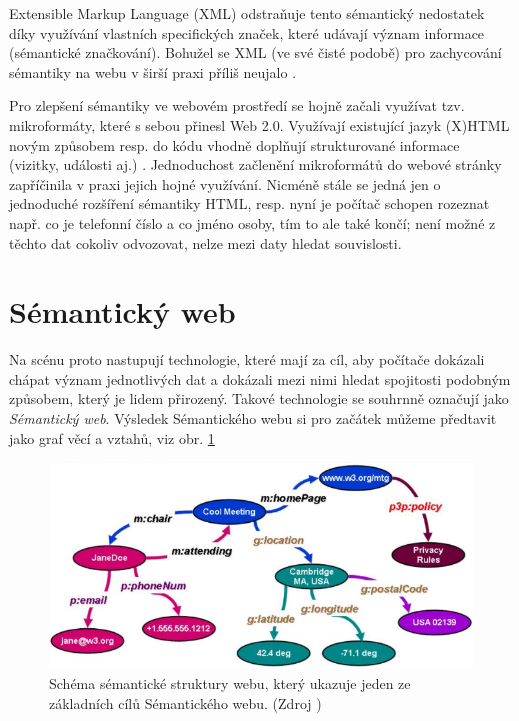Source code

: Extensible Markup Language (XML) odstraňuje tento sémantický nedostatek díky využívání vlastních specifických značek, které udávají význam informace (sémantické značkování). Bohužel se XML (ve své čisté podobě) pro zachycování sémantiky na webu v širší praxi příliš neujalo \cite{europen}. 

Pro zlepšení sémantiky ve webovém prostředí se hojně začali využívat tzv. mikroformáty, které s sebou přinesl Web 2.0. Využívají existující jazyk (X)HTML novým způsobem resp. do kódu vhodně doplňují strukturované informace (vizitky, události aj.) \cite{microformat}.
Jednoduchost začlenění mikroformátů do webové stránky zapříčinila v praxi jejich hojné využívání.
Nicméně stále se jedná jen o jednoduché rozšíření sémantiky HTML, resp. nyní je počítač schopen rozeznat např. co je telefonní číslo a co jméno osoby, tím to ale také končí; není možné z těchto dat cokoliv odvozovat, nelze mezi daty hledat souvislosti.

\section{Sémantický web}

Na scénu proto nastupují technologie, které mají za cíl, aby počítače dokázali chápat význam jednotlivých dat a dokázali mezi nimi hledat spojitosti podobným způsobem, který je lidem přirozený. Takové technologie se souhrnně označují jako \textit{Sémantický web}.
Výsledek Sémantického webu si pro začátek můžeme předtavit jako graf věcí a vztahů, viz obr. \ref{img:futureWebSchema} 

\begin{figure}[h]
\begin{center}
\includegraphics[width=12cm]{figures/futureWebSchema}
\caption{Schéma sémantické struktury webu, který ukazuje jeden ze základních cílů Sémantického webu. (Zdroj \cite{holyj_webexpo})}
\label{img:futureWebSchema}
\end{center}
\end{figure}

________

> What you need to do:
Referring to the material above, set down exactly the lines between the line with "Na scénu proto" and the line with "struktury webu, který", inclusive, and no other lines.

> Your solution:
Na scénu proto nastupují technologie, které mají za cíl, aby počítače dokázali chápat význam jednotlivých dat a dokázali mezi nimi hledat spojitosti podobným způsobem, který je lidem přirozený. Takové technologie se souhrnně označují jako \textit{Sémantický web}.
Výsledek Sémantického webu si pro začátek můžeme předtavit jako graf věcí a vztahů, viz obr. \ref{img:futureWebSchema} 

\begin{figure}[h]
\begin{center}
\includegraphics[width=12cm]{figures/futureWebSchema}
\caption{Schéma sémantické struktury webu, který ukazuje jeden ze základních cílů Sémantického webu. (Zdroj \cite{holyj_webexpo})}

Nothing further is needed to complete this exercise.